### Task:
Please copy out all lines of the entries that contain the word "Priority".

++++ Material for the task ++++

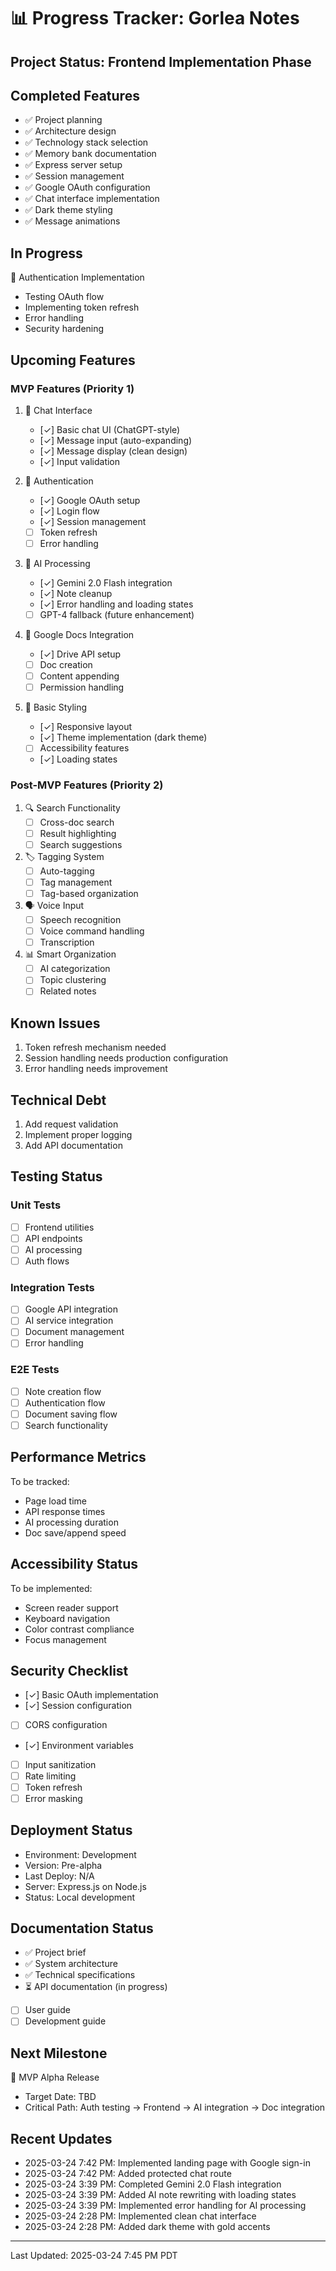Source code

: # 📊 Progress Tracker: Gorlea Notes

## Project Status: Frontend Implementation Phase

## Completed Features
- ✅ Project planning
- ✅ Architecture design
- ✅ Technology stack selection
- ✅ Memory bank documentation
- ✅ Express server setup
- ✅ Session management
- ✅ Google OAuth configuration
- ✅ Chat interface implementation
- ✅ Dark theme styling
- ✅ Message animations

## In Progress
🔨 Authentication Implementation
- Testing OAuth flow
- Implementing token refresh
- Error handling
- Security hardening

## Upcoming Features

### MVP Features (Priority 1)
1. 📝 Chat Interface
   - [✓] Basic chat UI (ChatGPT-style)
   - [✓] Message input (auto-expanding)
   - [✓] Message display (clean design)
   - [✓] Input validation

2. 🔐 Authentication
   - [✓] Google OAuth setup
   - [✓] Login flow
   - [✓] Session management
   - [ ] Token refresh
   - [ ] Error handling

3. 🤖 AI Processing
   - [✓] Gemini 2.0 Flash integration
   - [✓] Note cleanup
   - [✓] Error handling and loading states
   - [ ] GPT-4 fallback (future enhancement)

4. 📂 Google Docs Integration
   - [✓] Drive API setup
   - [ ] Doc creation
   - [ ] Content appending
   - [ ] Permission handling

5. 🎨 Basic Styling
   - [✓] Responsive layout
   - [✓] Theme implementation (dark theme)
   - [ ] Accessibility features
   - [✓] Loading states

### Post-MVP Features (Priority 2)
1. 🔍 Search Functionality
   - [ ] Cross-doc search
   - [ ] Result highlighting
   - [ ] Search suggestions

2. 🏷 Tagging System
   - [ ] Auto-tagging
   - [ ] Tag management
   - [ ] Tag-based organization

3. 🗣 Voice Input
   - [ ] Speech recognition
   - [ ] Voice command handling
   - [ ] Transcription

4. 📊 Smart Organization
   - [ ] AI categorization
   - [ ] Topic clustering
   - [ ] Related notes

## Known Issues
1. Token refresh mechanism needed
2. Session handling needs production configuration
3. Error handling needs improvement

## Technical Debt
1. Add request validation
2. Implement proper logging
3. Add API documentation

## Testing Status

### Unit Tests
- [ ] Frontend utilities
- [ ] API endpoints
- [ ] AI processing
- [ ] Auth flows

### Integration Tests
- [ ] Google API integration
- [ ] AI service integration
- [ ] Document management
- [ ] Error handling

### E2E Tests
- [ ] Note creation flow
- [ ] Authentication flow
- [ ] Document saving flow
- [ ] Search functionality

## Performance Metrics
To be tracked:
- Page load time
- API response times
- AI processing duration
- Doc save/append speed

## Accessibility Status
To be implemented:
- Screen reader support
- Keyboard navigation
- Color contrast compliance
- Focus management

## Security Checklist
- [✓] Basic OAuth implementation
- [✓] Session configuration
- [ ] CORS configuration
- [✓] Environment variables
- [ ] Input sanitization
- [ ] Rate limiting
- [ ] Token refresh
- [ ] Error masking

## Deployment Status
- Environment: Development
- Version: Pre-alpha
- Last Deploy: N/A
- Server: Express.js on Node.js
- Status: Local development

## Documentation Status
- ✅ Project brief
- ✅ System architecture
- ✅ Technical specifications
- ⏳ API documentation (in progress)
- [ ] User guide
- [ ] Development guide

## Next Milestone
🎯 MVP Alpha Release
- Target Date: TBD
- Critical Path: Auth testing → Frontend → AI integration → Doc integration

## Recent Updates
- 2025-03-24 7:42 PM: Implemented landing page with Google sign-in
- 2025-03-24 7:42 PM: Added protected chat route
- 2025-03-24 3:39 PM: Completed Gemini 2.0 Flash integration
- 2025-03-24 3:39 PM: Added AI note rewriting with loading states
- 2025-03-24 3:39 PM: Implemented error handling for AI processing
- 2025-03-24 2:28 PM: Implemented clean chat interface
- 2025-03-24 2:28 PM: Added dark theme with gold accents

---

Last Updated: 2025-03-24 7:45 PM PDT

++++
++++ Material for the task ++++

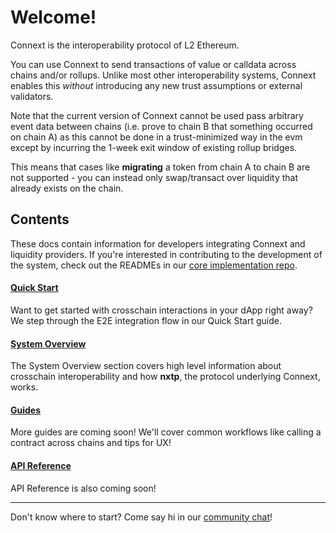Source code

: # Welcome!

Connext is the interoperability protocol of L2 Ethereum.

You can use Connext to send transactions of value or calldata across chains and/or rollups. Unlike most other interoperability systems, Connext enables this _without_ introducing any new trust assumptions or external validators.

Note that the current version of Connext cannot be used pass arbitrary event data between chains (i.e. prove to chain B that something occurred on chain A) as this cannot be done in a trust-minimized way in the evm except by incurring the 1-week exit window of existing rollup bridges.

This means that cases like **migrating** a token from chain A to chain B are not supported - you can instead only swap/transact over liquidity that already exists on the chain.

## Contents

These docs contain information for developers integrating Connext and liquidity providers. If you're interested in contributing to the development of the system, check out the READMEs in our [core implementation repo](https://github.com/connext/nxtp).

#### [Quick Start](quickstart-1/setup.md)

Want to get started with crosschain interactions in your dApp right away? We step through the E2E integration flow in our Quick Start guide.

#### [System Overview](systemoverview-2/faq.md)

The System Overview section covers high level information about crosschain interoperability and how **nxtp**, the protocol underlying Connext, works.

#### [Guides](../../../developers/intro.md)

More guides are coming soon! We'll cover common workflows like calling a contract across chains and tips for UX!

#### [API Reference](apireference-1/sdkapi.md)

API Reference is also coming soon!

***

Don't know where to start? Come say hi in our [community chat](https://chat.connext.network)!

++++
++++ Material for the task ++++

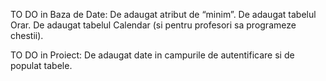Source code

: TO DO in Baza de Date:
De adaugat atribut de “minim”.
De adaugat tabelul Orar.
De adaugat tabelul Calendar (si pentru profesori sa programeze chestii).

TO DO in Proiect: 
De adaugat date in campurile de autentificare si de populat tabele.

++++

### Exercise result:
### MVP Features (Priority 1)
### Post-MVP Features (Priority 2)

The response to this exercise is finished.